## [TASK INSTRUCTIONS]
From the entries below, please gather each line containing the string "values".

[Records from a collection]
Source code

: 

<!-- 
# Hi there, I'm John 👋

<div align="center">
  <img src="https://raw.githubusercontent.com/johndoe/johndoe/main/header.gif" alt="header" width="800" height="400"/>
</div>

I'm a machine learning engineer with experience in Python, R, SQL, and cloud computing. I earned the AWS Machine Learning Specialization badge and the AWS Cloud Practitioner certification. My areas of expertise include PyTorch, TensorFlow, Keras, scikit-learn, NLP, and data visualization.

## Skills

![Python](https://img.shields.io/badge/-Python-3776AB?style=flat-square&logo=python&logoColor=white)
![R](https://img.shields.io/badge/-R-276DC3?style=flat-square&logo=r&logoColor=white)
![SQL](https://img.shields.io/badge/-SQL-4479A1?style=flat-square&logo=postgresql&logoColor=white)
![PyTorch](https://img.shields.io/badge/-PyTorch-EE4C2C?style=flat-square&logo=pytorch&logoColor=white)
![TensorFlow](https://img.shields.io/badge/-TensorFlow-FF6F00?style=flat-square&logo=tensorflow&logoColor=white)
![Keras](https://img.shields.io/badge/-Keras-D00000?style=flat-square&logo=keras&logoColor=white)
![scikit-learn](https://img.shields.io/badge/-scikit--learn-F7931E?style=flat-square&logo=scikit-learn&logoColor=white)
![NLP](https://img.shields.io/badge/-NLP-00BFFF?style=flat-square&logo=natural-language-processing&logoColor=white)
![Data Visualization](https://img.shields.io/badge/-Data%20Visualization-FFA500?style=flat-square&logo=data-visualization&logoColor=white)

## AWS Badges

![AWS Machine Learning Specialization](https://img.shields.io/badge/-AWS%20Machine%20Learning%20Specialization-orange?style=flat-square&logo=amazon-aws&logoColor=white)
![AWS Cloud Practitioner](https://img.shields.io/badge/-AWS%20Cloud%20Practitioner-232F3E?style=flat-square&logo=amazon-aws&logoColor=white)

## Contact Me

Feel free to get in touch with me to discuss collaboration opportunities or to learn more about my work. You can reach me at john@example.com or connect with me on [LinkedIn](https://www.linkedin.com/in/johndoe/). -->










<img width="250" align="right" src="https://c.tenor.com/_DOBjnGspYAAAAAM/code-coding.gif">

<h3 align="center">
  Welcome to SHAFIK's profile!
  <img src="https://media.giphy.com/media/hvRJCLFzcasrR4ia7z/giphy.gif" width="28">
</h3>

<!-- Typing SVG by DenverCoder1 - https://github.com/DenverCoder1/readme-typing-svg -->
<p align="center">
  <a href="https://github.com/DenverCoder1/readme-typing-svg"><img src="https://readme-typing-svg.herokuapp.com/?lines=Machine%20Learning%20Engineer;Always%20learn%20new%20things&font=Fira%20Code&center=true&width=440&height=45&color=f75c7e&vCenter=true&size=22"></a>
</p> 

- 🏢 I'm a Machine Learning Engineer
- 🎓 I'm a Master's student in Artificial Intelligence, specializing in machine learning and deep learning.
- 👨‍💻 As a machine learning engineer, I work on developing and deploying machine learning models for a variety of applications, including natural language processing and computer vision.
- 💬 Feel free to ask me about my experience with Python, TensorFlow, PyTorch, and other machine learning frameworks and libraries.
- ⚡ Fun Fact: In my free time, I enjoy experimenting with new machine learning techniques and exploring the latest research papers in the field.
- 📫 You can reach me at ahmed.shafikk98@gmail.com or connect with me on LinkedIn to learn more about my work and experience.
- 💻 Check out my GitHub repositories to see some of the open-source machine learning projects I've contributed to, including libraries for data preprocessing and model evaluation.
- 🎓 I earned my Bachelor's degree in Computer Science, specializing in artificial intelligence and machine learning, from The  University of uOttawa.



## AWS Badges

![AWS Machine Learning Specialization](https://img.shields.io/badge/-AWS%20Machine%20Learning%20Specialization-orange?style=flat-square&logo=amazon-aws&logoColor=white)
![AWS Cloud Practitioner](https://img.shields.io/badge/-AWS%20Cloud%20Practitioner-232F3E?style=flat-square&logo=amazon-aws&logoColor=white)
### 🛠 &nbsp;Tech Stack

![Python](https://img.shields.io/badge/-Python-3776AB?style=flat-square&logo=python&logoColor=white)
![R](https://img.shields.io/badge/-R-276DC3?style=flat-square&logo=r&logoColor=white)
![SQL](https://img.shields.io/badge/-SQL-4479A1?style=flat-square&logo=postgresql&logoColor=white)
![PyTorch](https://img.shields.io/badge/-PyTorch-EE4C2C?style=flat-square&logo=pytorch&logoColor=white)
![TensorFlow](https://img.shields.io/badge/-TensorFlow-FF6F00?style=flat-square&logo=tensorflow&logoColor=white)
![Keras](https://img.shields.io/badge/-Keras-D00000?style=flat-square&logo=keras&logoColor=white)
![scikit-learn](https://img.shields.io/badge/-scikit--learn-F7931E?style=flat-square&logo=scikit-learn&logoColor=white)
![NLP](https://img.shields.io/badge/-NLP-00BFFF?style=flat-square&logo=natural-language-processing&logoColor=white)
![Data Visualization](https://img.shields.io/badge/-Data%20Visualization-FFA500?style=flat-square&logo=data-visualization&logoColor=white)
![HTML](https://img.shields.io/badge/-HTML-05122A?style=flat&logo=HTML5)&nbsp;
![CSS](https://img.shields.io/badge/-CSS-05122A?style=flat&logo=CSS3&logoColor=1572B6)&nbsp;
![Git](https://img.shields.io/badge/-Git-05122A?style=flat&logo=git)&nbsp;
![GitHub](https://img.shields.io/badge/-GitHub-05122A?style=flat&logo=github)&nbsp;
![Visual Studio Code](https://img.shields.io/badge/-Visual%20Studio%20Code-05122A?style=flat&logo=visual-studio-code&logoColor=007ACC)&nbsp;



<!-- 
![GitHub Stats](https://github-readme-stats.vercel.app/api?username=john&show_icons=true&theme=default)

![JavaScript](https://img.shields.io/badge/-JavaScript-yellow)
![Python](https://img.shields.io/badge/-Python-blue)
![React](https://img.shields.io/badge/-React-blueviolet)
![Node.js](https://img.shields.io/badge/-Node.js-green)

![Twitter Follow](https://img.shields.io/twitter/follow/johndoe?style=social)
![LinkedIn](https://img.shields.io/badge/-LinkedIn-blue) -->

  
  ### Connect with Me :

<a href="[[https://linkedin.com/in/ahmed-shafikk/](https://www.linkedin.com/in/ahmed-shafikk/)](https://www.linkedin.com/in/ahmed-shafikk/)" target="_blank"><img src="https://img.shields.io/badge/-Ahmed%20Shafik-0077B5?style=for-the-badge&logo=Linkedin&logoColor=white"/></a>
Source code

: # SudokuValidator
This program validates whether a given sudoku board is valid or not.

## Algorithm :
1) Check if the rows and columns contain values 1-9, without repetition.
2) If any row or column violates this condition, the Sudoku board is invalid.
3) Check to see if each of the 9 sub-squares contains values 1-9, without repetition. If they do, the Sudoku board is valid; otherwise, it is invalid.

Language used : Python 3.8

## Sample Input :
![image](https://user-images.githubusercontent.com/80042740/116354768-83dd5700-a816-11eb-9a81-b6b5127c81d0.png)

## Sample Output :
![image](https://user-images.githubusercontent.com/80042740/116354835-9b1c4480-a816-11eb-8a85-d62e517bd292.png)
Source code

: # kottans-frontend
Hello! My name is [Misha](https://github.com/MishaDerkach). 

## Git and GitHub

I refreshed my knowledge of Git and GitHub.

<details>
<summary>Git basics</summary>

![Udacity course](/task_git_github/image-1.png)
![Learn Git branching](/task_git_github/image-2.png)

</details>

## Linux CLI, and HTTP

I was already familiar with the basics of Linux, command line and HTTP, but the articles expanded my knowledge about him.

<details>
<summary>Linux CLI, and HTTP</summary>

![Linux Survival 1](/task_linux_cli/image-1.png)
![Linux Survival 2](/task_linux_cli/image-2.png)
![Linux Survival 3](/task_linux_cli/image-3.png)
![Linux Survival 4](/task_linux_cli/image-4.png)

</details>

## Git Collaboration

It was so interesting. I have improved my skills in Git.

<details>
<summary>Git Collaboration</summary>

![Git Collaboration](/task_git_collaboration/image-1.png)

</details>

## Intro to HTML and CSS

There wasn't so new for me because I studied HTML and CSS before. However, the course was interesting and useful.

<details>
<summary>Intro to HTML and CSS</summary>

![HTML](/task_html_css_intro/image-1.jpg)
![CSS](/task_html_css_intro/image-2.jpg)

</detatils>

## [WRITTEN ANSWER]
1) Check if the rows and columns contain values 1-9, without repetition.
3) Check to see if each of the 9 sub-squares contains values 1-9, without repetition. If they do, the Sudoku board is valid; otherwise, it is invalid.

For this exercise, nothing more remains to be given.